INSTRUCTIONS TO FOLLOW -
Nothing outside the range below should be printed. Output exactly the lines from the line with "ЛР Иркутской области, определены" to the line with "логико-математического моделирования динамики", both included.

RECORDS -

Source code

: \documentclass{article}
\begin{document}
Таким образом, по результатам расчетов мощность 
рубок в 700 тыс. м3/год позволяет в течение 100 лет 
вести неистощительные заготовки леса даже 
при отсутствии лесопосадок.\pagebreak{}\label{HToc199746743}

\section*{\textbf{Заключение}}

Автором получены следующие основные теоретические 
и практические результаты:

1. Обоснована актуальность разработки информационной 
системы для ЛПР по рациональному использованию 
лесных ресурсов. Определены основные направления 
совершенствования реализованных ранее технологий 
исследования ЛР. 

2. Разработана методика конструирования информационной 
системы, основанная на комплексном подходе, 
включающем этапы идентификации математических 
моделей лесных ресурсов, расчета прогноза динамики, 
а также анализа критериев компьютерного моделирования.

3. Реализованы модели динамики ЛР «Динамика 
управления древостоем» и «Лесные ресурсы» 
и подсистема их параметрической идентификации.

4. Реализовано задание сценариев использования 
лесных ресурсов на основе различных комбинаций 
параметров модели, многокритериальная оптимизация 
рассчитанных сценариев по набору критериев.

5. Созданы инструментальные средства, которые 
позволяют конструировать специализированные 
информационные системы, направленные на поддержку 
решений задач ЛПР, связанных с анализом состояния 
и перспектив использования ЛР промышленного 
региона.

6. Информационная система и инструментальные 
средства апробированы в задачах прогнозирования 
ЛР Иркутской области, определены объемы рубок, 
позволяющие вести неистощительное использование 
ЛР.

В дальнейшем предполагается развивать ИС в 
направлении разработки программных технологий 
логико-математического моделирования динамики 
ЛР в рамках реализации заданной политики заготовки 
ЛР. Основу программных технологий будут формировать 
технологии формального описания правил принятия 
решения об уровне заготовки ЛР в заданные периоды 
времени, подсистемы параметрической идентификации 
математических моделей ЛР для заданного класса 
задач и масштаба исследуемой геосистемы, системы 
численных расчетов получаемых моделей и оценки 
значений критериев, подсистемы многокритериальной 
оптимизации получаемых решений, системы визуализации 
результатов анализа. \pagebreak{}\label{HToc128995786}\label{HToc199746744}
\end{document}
...
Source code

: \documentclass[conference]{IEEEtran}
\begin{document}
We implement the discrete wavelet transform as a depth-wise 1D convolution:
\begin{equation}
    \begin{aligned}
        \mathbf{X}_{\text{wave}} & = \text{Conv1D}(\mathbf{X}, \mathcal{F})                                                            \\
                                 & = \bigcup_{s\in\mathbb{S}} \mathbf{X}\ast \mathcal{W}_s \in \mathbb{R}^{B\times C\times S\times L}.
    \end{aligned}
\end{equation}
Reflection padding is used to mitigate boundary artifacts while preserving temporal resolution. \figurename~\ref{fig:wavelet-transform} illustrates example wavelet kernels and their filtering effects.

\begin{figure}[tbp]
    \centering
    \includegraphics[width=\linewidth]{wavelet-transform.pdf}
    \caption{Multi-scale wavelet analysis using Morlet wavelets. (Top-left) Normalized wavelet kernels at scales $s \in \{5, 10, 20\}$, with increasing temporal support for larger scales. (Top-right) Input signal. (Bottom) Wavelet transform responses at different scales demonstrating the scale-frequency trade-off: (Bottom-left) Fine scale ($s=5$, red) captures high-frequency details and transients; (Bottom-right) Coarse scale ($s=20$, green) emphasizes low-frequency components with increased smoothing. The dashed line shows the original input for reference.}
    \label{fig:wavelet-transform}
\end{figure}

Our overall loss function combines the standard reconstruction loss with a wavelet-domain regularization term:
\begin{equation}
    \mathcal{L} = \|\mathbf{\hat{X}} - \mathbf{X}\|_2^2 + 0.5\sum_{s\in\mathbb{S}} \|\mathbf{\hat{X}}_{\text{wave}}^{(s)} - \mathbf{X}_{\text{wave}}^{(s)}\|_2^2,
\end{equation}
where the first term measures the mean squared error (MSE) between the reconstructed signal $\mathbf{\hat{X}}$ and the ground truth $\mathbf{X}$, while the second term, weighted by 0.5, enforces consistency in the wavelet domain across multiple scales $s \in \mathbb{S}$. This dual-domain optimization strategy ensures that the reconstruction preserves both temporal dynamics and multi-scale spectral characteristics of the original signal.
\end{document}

SOLUTION FOR THIS PROBLEM -
ЛР Иркутской области, определены объемы рубок, 
позволяющие вести неистощительное использование 
ЛР.

В дальнейшем предполагается развивать ИС в 
направлении разработки программных технологий 
логико-математического моделирования динамики 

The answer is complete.